A family of seven Somali Bantu refugees had just arrived in Fort Wayne, Ind., and without an interpreter on hand, volunteer Terry Taylor was doing her best to communicate with hand gestures. She took them to a three-bedroom apartment the relief organization Catholic Charities had secured for the family, but when she came back to check on them a week later, she found two of the bedrooms empty.
“I realized that they didn’t think those bedrooms were theirs,” Taylor said. “They were all huddling in one room and sleeping together - a family of seven.”
Taylor, who now works full-time for Catholic Charities, said that was just one of countless instances of dramatic culture shock she has seen since she began working with the refugees.
“They time warped 200 years into the future when they got off the plane,” she said. The problems begin at the most basic levels, Taylor said, such as, “Not recognizing at least 90 percent of the food they see at the grocery store. They’re used to getting rice and oil and sugar and a couple other things.”
Now Fort Wayne, already short volunteers to handle the thousands of African and Southeast Asian refugees living there, is preparing for an unprecedented influx of refugees from Thailand: Hundreds of members of the Karen indigenous group who fled their homeland of Burma, in order to avoid death at the hands of the military junta in power there, are headed to Indiana.
The government there has for decades waged a merciless campaign of subjugation against the indigenous Karen tribe, who were once among the best-educated and highest-paid members of Burmese society. After Great Britain granted Burma independence in 1948, the junta took power and the greatly resented Karen people’s prosperity ended abruptly, according to the International Organization for Migration (IOM), a 120-nation consortium that assists refugees and monitors global migration trends.
Facing torture, death or at best a life of forced labor, the Karen fled into isolated villages in the country’s jungle-covered mountains.

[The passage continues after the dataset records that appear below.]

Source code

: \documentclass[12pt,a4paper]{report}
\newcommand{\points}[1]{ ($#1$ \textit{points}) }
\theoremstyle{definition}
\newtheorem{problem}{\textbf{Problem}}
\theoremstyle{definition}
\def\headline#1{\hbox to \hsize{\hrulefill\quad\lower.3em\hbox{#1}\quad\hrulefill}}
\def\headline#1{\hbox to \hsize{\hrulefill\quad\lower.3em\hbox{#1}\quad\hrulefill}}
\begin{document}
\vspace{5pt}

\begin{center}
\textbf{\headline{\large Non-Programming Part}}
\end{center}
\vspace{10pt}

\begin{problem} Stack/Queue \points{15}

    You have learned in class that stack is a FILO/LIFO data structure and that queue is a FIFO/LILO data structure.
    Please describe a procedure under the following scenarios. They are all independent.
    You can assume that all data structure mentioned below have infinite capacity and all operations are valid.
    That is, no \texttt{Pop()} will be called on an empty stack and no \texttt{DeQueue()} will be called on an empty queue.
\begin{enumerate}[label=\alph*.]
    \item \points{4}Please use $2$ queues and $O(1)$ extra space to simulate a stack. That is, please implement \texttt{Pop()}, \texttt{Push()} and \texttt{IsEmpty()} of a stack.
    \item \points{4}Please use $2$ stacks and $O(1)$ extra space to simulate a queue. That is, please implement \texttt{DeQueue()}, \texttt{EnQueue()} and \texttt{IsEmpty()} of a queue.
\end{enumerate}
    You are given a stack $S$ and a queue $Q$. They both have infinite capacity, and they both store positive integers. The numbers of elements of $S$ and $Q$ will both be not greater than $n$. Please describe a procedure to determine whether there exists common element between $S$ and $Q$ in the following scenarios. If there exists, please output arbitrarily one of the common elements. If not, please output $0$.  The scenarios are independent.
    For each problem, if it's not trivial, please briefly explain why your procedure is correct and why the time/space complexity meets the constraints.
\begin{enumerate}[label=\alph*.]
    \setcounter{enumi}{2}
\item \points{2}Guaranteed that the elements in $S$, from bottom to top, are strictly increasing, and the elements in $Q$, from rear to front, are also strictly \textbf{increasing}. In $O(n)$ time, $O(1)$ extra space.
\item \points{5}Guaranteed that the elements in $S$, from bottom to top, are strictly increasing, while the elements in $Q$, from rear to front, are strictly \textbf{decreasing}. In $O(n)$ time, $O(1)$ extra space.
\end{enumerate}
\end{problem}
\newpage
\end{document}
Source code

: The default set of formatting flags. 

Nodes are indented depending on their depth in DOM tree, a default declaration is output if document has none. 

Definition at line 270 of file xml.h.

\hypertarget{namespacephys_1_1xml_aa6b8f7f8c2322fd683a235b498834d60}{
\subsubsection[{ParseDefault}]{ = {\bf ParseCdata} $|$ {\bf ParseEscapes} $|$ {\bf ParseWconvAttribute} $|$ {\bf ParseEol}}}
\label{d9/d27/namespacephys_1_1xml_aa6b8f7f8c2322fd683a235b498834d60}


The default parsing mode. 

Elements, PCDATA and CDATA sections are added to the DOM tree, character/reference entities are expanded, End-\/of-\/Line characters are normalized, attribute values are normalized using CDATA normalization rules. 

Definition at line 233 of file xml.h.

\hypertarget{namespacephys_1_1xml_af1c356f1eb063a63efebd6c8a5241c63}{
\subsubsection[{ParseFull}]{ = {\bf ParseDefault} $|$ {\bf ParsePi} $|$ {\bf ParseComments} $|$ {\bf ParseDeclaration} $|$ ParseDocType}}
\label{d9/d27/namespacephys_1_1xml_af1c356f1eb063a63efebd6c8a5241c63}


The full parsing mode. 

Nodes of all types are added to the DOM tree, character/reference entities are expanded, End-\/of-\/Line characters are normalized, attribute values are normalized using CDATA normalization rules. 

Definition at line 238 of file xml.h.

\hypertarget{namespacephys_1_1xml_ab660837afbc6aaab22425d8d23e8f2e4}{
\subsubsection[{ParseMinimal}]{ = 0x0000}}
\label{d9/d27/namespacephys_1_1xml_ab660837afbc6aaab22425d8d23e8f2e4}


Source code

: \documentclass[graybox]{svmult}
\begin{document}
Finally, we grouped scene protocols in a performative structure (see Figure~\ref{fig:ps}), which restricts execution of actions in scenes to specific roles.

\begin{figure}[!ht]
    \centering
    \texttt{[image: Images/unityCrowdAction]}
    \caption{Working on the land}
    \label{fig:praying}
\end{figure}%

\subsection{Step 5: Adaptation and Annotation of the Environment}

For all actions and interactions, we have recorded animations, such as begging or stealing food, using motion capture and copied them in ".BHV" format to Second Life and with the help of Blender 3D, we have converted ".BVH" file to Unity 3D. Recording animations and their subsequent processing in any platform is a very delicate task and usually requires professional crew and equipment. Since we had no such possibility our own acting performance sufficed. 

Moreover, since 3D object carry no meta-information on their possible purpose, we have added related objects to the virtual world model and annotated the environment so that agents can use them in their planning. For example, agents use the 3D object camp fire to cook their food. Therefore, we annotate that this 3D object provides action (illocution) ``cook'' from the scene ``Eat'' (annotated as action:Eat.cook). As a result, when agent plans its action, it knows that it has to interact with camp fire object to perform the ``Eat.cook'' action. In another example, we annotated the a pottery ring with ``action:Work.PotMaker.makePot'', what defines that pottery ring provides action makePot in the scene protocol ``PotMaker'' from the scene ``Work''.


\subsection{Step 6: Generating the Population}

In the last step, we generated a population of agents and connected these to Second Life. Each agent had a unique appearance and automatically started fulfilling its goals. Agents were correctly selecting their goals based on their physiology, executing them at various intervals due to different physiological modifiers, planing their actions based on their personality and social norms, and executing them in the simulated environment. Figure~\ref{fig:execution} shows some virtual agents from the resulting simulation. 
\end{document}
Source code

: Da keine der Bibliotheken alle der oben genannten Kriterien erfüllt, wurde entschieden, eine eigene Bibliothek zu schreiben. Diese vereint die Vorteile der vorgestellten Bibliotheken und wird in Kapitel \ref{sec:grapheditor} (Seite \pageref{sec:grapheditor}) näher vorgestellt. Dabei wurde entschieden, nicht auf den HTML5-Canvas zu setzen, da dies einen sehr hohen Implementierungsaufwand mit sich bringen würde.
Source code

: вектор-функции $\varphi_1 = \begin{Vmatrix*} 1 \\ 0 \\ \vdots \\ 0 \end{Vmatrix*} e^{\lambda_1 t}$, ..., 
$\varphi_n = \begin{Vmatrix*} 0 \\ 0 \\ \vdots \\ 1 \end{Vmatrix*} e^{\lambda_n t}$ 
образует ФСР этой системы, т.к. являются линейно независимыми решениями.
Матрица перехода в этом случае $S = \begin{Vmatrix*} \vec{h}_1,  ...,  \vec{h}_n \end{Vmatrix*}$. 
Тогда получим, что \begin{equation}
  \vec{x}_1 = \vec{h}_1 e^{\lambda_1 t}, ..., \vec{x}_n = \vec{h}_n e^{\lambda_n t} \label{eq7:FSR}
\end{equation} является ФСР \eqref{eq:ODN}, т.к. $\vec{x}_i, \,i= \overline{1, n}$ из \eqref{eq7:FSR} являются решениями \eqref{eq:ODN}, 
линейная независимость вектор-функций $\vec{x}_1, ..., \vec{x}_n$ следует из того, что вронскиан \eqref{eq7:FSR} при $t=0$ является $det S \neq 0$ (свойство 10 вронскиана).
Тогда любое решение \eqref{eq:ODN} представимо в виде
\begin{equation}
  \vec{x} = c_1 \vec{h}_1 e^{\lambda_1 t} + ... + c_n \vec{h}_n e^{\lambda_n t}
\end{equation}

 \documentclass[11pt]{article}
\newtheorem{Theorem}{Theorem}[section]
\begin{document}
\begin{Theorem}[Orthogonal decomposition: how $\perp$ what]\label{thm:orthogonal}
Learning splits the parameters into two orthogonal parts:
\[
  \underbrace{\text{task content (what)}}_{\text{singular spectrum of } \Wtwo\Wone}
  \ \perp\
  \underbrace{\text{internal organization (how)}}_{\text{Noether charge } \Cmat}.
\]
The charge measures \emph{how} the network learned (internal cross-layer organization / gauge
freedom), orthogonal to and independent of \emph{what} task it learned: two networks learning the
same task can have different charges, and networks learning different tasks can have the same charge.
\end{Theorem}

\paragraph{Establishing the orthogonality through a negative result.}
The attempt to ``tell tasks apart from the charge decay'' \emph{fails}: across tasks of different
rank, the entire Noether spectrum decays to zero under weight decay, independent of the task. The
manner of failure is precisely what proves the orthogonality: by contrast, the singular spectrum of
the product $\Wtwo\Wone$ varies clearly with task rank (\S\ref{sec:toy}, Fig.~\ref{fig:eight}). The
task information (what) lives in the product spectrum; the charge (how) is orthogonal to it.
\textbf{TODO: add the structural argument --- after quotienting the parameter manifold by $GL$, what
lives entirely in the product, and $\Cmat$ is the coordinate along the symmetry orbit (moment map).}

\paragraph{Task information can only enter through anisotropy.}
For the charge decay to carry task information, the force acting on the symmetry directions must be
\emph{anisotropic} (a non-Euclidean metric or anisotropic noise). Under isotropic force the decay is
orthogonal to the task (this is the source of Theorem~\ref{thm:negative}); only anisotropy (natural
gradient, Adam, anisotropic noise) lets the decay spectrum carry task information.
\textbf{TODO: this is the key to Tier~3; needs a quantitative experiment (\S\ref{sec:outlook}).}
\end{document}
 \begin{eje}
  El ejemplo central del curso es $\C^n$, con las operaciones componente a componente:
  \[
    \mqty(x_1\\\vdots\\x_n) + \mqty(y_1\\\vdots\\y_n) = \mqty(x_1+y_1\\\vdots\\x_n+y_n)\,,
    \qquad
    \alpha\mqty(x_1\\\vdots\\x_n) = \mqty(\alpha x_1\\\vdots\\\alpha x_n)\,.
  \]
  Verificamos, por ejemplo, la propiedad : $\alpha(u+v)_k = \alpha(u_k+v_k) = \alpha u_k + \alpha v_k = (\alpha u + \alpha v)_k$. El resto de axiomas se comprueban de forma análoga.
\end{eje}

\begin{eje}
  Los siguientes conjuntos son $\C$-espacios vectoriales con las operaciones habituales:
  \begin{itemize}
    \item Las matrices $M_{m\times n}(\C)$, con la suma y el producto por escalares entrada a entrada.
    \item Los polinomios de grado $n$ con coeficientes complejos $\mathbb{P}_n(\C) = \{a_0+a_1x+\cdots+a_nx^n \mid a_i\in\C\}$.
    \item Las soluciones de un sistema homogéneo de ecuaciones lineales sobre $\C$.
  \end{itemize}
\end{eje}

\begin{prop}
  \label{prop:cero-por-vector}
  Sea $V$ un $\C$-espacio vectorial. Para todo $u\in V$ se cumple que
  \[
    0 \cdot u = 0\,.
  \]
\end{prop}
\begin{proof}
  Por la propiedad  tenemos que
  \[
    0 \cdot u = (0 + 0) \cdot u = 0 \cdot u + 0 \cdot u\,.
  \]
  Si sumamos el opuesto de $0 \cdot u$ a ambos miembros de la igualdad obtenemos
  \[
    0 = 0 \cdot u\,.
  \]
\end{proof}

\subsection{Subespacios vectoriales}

After decades of living in the largely self-sufficient villages and warding off the Burmese army, some 150,000 Karen fled into Thailand some 20 years ago, where they were placed in refugee camps. There they have remained, prohibited from entering the rest of Thailand to pursue a better life. Another 650,000 Karen remain displaced within Burma, according to the IOM.
Both the United States and Canada have accepted thousands of Karen refugees, and Taylor said organizations like hers have been overwhelmed. More than 450 Karen have been relocated to Fort Wayne between July and September, and another 600-800 are expected in 2008, she said.
“Catholic Charities normally resettles 150 to 200 refugees total in one calendar year, so this has been amazing,” she said.
After brief, often baffling orientation sessions during which they cover dozens of legal details regarding their residency in the U.S., the refugees are cut loose. They are given food stamps and a few hundred dollars per month with which to subsist, and because they arrive financially illiterate, the money often goes quickly.
Their financial struggle does not end there, Taylor said. Those who open checking accounts frequently overdraw them, incurring fees and leading them to believe the bank has stolen their money. Many people are so afraid of the banks, she said, that after three years in the U.S. they’re still paying their bills with money orders. Also, the refugees are left with the financial burden of repaying the government for their flight to the U.S.
Taylor said any sort of cultural orientation activity is helpful for refugees of any nationality, from helping them learn English - which can be a lengthy process since many of them arrive illiterate in even their native language, she said - to helping them learn to drive or understand a checkbook.
Additionally, because from their perspective simple tasks such as purchasing paint or cleaning supplies can seem daunting, many of the families’ homes and apartments are in need of basic repairs, and working on those projects would present the opportunity to teach the refugees how to handle such tasks themselves.